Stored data
::::
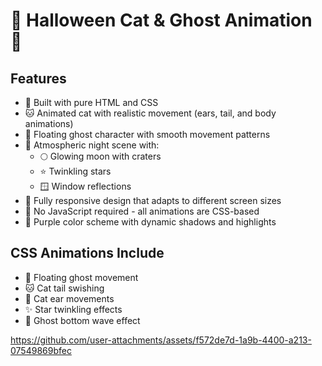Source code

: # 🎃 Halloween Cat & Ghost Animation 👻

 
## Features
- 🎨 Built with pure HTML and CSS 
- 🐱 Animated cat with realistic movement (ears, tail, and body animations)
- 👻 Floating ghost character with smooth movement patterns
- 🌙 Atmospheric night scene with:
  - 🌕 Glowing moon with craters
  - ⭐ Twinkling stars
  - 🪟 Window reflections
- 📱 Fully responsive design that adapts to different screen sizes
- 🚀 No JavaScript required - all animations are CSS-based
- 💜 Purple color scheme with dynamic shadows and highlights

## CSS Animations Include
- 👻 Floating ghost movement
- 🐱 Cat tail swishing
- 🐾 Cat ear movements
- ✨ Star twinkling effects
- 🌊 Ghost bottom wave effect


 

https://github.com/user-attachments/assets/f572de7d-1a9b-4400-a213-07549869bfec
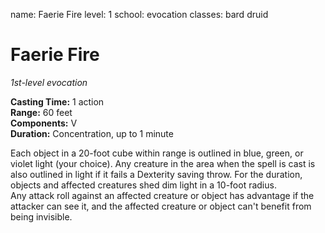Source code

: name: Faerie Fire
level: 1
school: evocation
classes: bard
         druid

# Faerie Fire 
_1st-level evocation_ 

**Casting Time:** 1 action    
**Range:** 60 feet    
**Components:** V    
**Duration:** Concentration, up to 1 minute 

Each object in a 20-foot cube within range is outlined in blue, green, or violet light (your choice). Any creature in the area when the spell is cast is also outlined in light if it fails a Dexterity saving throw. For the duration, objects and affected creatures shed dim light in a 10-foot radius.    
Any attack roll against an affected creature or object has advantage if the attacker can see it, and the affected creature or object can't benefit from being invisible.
::::
From the data above, copy every line where "tail" appears.

YOUR RESPONSE =>
- 🐱 Animated cat with realistic movement (ears, tail, and body animations)
- 🐱 Cat tail swishing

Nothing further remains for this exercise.